The last mile of a package’s journey to the buyer is the most painful step for logistics companies. It’s also the most expensive, acocunting for over half of total shipping costs. Delays due to traffic jams, parking difficulties, bad weather, force majeure, and even more trivial challenges such as apartments without elevators, all contribute to adding up costs and negatively impacting customers’ experience.

Obstacles to a smooth delivery used to be impossible to predict. However, with the help of GPS systems in delivery vehicles and smartphones, sensors, scanners, and the internet of things (IoT), shippers can now monitor the whole journey. They can even proactively intervene — for example, informing the driver if a street is congested or inaccesible.

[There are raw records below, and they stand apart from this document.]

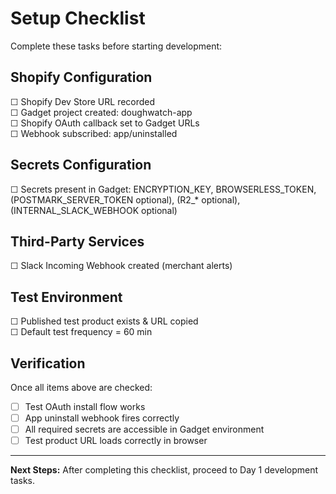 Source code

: # Setup Checklist

Complete these tasks before starting development:

## Shopify Configuration
☐ Shopify Dev Store URL recorded  
☐ Gadget project created: doughwatch-app  
☐ Shopify OAuth callback set to Gadget URLs  
☐ Webhook subscribed: app/uninstalled  

## Secrets Configuration
☐ Secrets present in Gadget: ENCRYPTION_KEY, BROWSERLESS_TOKEN, (POSTMARK_SERVER_TOKEN optional), (R2_* optional), (INTERNAL_SLACK_WEBHOOK optional)  

## Third-Party Services
☐ Slack Incoming Webhook created (merchant alerts)  

## Test Environment
☐ Published test product exists & URL copied  
☐ Default test frequency = 60 min  

## Verification
Once all items above are checked:
- [ ] Test OAuth install flow works
- [ ] App uninstall webhook fires correctly
- [ ] All required secrets are accessible in Gadget environment
- [ ] Test product URL loads correctly in browser

---

**Next Steps:** After completing this checklist, proceed to Day 1 development tasks.


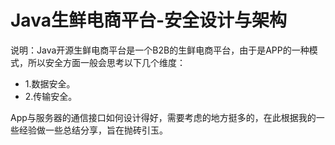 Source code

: # Java生鲜电商平台-安全设计与架构

说明：Java开源生鲜电商平台是一个B2B的生鲜电商平台，由于是APP的一种模式，所以安全方面一般会思考以下几个维度：
* 1.数据安全。
* 2.传输安全。

App与服务器的通信接口如何设计得好，需要考虑的地方挺多的，在此根据我的一些经验做一些总结分享，旨在抛砖引玉。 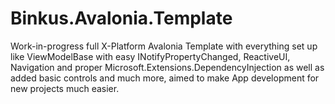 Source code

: # Binkus.Avalonia.Template

Work-in-progress full X-Platform Avalonia Template with everything set up like ViewModelBase with easy INotifyPropertyChanged, ReactiveUI, Navigation and proper Microsoft.Extensions.DependencyInjection as well as added basic controls and much more,
aimed to make App development for new projects much easier.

In the long run, logistic companies will discover patterns and recurring challenges, and come up with practical ways to overcome them. Say that the cost of fuel tends to increase in August. Big-data analysis can predict the increase and make sure that vehicles are completely refueled in July. UPS’ ORION algorithm is a state-of-the-art example, able to collect and analyze more than 1 billion data points per day on factors such as package weight, shape, and size. From there, it can cross-reference the data with historical delivery information to estimate capacity, package volumes, and customer demand. With the help of this scientific, data-driven approach, UPS claims to have saved $50 million annually, simply by decreasing each drivers’ mileage by one mile.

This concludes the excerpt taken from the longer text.